There has been a 100 percent year-on-year rise in the number of forced marriage cases linked to Somali heritage youngsters, with many tricked into returning to Africa where they are often detained and abused, officials say.

The youngsters are routinely being taken to their parents’ home countries, under the pretence of a holiday, but instead are kept in detention centres before they are forced into marriage, The Guardian reports.

They are put in a so-called “dhaqan celis”, which translates as “the rehabilitation community”, and children and teenagers are sent to “re-education schools” where they are taught Muslim and Somali cultural values.

However, the Home Office says the schools do not offer an academic curriculum and instead end in pupils being subjected to physical, mental, and sexual abuse.

Some of the children and teenagers are imprisoned and held against their will and only given their freedom back if they agree to marry.

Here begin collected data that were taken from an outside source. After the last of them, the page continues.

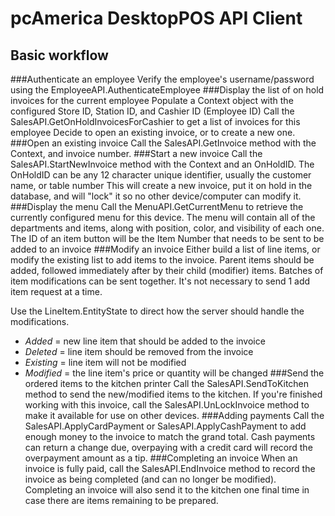 pcAmerica DesktopPOS API Client
===============================
Basic workflow
--------------
###Authenticate an employee
Verify the employee's username/password using the EmployeeAPI.AuthenticateEmployee
###Display the list of on hold invoices for the current employee
Populate a Context object with the configured Store ID, Station ID, and Cashier ID (Employee ID)
Call the SalesAPI.GetOnHoldInvoicesForCashier to get a list of invoices for this employee
Decide to open an existing invoice, or to create a new one.
###Open an existing invoice
Call the SalesAPI.GetInvoice method with the Context, and invoice number.
###Start a new invoice
Call the SalesAPI.StartNewInvoice method with the Context and an OnHoldID. 
The OnHoldID can be any 12 character unique identifier, usually the customer name, or table number
This will create a new invoice, put it on hold in the database, and will "lock" it so no other device/computer can modify it.
###Display the menu
Call the MenuAPI.GetCurrentMenu to retrieve the currently configured menu for this device. The menu will contain all of the departments and items,
along with position, color, and visibility of each one.
The ID of an item button will be the Item Number that needs to be sent to be added to an invoice
###Modify an invoice
Either build a list of line items, or modify the existing list to add items to the invoice. Parent items should be added, followed immediately 
after by their child (modifier) items.
Batches of item modifications can be sent together. It's not necessary to send 1 add item request at a time.

Use the LineItem.EntityState to direct how the server should handle the modifications.

+ *Added* = new line item that should be added to the invoice
+ *Deleted* = line item should be removed from the invoice
+ *Existing* = line item will not be modified
+ *Modified* = the line item's price or quantity will be changed
###Send the ordered items to the kitchen printer
Call the SalesAPI.SendToKitchen method to send the new/modified items to the kitchen.
If you're finished working with this invoice, call the SalesAPI.UnLockInvoice method to make it available for use on other devices.
###Adding payments
Call the SalesAPI.ApplyCardPayment or SalesAPI.ApplyCashPayment to add enough money to the invoice to match the grand total.
Cash payments can return a change due, overpaying with a credit card will record the overpayment amount as a tip.
###Completing an invoice
When an invoice is fully paid, call the SalesAPI.EndInvoice method to record the invoice as being completed (and can no longer be modified).
Completing an invoice will also send it to the kitchen one final time in case there are items remaining to be prepared.
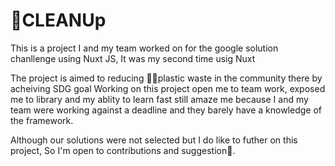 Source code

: # 🎍CLEANUp
This is a project I and my team worked on for the google solution chanllenge using Nuxt JS, It was my second time usig Nuxt

The project is aimed to reducing 🥤🥤plastic waste in the community there by acheiving SDG goal
Working on this project open me to team work, exposed me to library and my ablity to learn fast still amaze me
because I and my team were working against a deadline and they barely have a knowledge of the framework.

Although our solutions were not selected but I do like to futher on this project,
So I'm open to contributions and suggestion🤗.
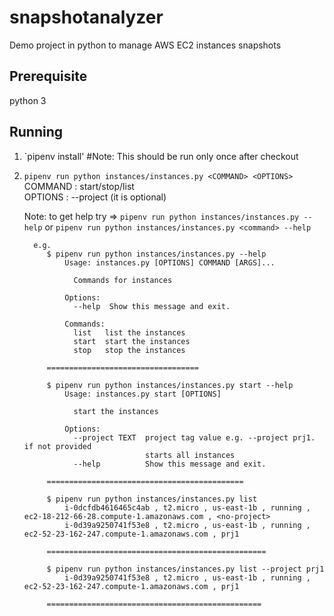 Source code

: # snapshotanalyzer
Demo project in python to manage AWS EC2 instances snapshots

## Prerequisite
python 3

## Running
1) `pipenv install' #Note: This should be run only once after checkout
2) `pipenv run python instances/instances.py <COMMAND> <OPTIONS>`
            <br/>COMMAND : start/stop/list
            <br/>OPTIONS : --project (it is optional)
        <br/><p>Note: to get help try => `pipenv run python instances/instances.py --help`
                                  or  `pipenv run python instances/instances.py <command> --help`

         e.g.
            $ pipenv run python instances/instances.py --help
                Usage: instances.py [OPTIONS] COMMAND [ARGS]...

                  Commands for instances

                Options:
                  --help  Show this message and exit.

                Commands:
                  list   list the instances
                  start  start the instances
                  stop   stop the instances

            ==================================

            $ pipenv run python instances/instances.py start --help
                Usage: instances.py start [OPTIONS]

                  start the instances

                Options:
                  --project TEXT  project tag value e.g. --project prj1. if not provided
                                  starts all instances
                  --help          Show this message and exit.

            ============================================

            $ pipenv run python instances/instances.py list
                i-0dcfdb4616465c4ab , t2.micro , us-east-1b , running , ec2-18-212-66-28.compute-1.amazonaws.com , <no-project>
                i-0d39a9250741f53e8 , t2.micro , us-east-1b , running , ec2-52-23-162-247.compute-1.amazonaws.com , prj1

            =================================================

            $ pipenv run python instances/instances.py list --project prj1
                i-0d39a9250741f53e8 , t2.micro , us-east-1b , running , ec2-52-23-162-247.compute-1.amazonaws.com , prj1

            ================================================

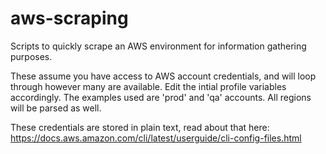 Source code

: # aws-scraping
Scripts to quickly scrape an AWS environment for information gathering purposes.

These assume you have access to AWS account credentials, and will loop through however many are available. Edit the intial profile variables accordingly. The examples used are 'prod' and 'qa' accounts. All regions will be parsed as well.

These credentials are stored in plain text, read about that here: https://docs.aws.amazon.com/cli/latest/userguide/cli-config-files.html
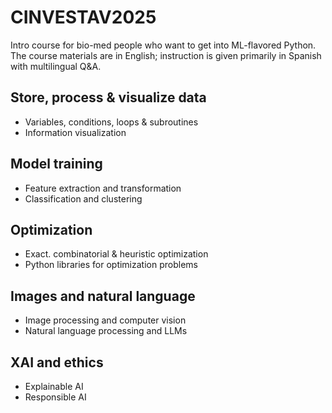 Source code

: # CINVESTAV2025

Intro course for bio-med people who want to get into ML-flavored Python. The course materials are in English; instruction is given primarily in Spanish with multilingual Q&A.

## Store, process & visualize data

- Variables, conditions, loops & subroutines
- Information visualization

## Model training

- Feature extraction and transformation
- Classification and clustering

## Optimization

- Exact. combinatorial & heuristic optimization
- Python libraries for optimization problems

## Images and natural language

- Image processing and computer vision
- Natural language processing and LLMs

## XAI and ethics

- Explainable AI
- Responsible AI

David Myers, joint head of the Home Office’s Forced Marriage Unit (FMU) in the UK, told The Guardian:

“What we are seeing in these communities is that young people who have antisocial behaviour issues, are getting involved in gangs and drugs, and are being sent back to Somalia by their parents for re-education and rehabilitation.

“The concept in Somali culture, dhaqan celis, means returning to the culture to help them rehabilitate and they are sent to what they call schools but what we call detention centres.

“We have had reports of physical abuse, mental abuse, sexual abuse within these centres, where they are kept in really strict conditions.

“These teenagers and children are told that the only way they can escape these centres is to get married to another Somalian and that is where the forced marriage element comes into it.”

The latest figures show a 100 per cent increase in the number of forced marriage cases handled by the Home Office involving Somali children and teenagers in just a year.

Almost 75 per cent of the victims, some younger than 15, were already abroad when they contacted the government’s FMU.

In July, ahead of the school holidays, UK police warned children that they may be subject to “honour-based violence” such as forced marriages and Female Genital Mutilation (FGM) when they go abroad.

Around 4,500 new cases of FGM were recorded in England and Wales in the year to March 2018, more than one every two hours, NHS data has revealed.